Gostava de dizer que era o vento que o levava, porque não tinha uma direção definida. Como uma espécie de folha seca ou saco plástico a rodopiar, às gargalhadas com o rodopio. Achava graça que fosse assim, era um estilo de vida como outro qualquer, ele dizia um “merry-go-round” que em inglês significa “carrossel” mas a mim, que sou português, o “merry-go-round” soava-me a “Maria-vai-com-as-outras”. Expliquei-lhe, ele riu-se, “why not?”
Alguns anos depois, não sei se ainda levará o mesmo estilo de vida why not? Era um estilo de vida fabuloso, como diz o ditado: “o que a gente leva desta vida, é a vida que a gente leva.” O que o Cedric levava daquela vida era a alegria das outras vidas que viajavam com ele.
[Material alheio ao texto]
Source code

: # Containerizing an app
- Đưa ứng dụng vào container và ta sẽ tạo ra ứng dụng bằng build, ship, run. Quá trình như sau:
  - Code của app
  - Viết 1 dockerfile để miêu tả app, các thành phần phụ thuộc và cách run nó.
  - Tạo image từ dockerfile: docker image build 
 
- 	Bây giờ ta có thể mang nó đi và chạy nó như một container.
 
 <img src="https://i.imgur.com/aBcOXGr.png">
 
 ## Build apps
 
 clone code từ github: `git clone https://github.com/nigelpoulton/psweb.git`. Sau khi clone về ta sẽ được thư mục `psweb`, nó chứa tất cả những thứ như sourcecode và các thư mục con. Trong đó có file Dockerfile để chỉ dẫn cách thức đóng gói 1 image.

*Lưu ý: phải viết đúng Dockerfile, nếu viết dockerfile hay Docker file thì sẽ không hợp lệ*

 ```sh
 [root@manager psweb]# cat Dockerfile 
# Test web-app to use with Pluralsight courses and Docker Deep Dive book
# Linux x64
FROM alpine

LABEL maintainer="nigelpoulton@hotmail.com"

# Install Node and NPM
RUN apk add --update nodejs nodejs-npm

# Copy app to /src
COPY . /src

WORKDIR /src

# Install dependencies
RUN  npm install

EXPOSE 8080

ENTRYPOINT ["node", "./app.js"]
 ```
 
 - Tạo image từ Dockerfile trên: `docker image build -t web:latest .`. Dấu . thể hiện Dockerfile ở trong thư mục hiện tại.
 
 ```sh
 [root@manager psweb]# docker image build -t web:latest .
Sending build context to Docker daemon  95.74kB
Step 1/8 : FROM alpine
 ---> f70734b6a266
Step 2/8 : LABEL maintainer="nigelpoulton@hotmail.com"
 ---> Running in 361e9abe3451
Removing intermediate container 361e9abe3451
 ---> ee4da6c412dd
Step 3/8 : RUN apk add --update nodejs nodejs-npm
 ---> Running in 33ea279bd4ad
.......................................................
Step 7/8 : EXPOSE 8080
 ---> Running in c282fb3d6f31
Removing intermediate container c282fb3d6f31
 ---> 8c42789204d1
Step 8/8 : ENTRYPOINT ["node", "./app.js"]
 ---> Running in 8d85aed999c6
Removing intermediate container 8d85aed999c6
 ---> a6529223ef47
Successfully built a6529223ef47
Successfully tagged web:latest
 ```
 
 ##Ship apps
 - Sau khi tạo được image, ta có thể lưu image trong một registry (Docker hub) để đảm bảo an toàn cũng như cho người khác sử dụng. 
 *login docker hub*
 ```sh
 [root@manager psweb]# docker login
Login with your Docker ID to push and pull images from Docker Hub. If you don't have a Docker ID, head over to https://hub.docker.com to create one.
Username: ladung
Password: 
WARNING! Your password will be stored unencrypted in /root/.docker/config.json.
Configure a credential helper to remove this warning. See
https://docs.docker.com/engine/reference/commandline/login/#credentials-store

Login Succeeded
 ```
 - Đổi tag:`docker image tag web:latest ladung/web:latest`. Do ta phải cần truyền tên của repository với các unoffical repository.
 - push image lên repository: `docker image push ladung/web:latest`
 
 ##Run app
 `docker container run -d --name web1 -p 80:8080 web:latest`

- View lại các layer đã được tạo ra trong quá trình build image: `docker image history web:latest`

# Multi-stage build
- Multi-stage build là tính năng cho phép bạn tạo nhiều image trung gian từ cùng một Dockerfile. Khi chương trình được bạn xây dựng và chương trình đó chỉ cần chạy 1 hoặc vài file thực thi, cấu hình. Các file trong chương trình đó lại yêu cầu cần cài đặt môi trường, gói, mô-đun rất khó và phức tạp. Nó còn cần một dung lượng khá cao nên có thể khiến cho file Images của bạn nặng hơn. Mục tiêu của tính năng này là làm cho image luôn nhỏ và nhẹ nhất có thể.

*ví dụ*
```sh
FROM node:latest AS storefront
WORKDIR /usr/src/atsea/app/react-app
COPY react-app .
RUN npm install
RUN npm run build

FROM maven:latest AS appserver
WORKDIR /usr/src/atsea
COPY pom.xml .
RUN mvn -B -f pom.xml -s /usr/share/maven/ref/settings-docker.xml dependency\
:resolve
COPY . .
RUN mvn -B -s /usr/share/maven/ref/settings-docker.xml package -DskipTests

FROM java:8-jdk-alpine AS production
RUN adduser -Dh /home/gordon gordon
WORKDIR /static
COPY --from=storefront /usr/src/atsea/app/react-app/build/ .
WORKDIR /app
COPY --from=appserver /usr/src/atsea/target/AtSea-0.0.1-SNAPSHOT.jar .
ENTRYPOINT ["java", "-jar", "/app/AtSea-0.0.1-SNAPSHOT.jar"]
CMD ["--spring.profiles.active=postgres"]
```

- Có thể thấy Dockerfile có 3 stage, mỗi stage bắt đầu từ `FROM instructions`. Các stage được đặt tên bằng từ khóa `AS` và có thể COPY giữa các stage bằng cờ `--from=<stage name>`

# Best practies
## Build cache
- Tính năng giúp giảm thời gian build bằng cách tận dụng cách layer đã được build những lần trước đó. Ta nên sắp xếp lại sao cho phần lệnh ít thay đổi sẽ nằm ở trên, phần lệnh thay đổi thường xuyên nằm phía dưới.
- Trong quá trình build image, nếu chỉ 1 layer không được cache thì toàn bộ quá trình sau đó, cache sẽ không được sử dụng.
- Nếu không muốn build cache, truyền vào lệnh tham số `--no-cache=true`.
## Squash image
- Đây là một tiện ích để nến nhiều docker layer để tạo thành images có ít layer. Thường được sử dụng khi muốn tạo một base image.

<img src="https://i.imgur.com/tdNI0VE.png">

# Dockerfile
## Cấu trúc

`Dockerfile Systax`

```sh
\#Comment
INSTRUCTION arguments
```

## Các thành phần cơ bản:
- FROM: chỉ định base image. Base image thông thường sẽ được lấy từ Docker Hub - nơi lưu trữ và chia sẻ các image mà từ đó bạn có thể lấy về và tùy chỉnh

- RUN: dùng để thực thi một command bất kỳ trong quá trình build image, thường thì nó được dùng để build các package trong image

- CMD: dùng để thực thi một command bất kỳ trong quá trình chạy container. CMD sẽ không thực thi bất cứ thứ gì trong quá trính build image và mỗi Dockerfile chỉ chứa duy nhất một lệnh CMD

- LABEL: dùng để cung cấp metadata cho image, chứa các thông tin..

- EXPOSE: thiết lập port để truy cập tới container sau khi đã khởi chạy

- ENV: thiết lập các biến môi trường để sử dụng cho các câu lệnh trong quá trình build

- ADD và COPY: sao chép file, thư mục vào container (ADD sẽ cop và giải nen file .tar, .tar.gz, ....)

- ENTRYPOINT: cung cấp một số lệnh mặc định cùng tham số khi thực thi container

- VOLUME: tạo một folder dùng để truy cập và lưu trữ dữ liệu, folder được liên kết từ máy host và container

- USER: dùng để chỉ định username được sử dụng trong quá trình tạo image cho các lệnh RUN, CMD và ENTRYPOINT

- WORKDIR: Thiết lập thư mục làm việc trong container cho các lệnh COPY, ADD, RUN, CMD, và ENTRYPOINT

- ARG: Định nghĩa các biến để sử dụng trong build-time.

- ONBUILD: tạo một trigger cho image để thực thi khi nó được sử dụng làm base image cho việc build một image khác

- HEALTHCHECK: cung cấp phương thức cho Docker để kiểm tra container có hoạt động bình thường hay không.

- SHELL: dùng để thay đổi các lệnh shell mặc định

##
Conhecia a África Austral muito bem, um branco com a alma negra. Tinha ficado um par de meses paraplégico com o estilhaço de uma granada que se enfiara na cervical, no sul de Angola. Ele, sul-africano, fora obrigado a entrar na guerra como todos os outros jovens brancos sul-africanos do tempo do Apartheid, o inimigo a abater era o regime comunista de Luanda e o seu aliado cubano.
Cedric dizia que não tinha nada contra o regime comunista de Angola, mas, como todos os outros brancos do Apartheid, não tinha alternativa: o serviço militar era obrigatório. Veio daí o gosto pelo mato, pelo poente, pelas estrelas, pelo cheiro do relento africano. De qualquer das formas, os brancos sul-africanos crescem com horizontes abertos, caminham pelas montanhas, percorrem os desertos, surfam nas ondas mais bonitas do mundo, planam sobre os vales de fruta e vinha com as brisas mais puras da atmosfera terrestre. Os outdoors, a Natureza, a liberdade está-lhes no sangue e na cultura.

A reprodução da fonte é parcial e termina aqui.